(Record excerpts)

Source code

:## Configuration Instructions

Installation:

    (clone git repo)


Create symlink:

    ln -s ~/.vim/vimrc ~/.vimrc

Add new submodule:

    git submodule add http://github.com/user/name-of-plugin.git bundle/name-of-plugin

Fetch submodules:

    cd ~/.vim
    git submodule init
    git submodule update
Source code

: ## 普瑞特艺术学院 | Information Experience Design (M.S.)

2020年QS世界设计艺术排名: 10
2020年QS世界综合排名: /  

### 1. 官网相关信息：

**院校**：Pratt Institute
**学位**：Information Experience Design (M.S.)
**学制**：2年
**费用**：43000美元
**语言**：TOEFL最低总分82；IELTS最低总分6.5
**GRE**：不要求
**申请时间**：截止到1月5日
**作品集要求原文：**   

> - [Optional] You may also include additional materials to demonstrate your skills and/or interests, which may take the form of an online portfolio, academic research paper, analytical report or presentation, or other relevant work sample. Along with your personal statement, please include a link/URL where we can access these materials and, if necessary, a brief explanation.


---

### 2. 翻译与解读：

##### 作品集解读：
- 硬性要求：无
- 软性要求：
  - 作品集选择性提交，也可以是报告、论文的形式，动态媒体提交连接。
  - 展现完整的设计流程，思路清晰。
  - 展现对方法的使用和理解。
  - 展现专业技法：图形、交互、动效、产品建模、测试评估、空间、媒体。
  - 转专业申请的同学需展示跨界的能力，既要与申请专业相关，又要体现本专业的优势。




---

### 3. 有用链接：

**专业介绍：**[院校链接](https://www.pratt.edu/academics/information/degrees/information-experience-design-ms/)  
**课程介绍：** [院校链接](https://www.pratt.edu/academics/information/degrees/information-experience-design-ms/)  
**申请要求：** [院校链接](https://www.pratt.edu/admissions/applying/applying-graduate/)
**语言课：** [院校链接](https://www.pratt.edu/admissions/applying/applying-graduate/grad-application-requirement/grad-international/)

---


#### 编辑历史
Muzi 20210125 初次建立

(End Record excerpts)

Requirement:
State the count of lines holding the string "academics" in the listing above, and nothing else.

Written solution:
2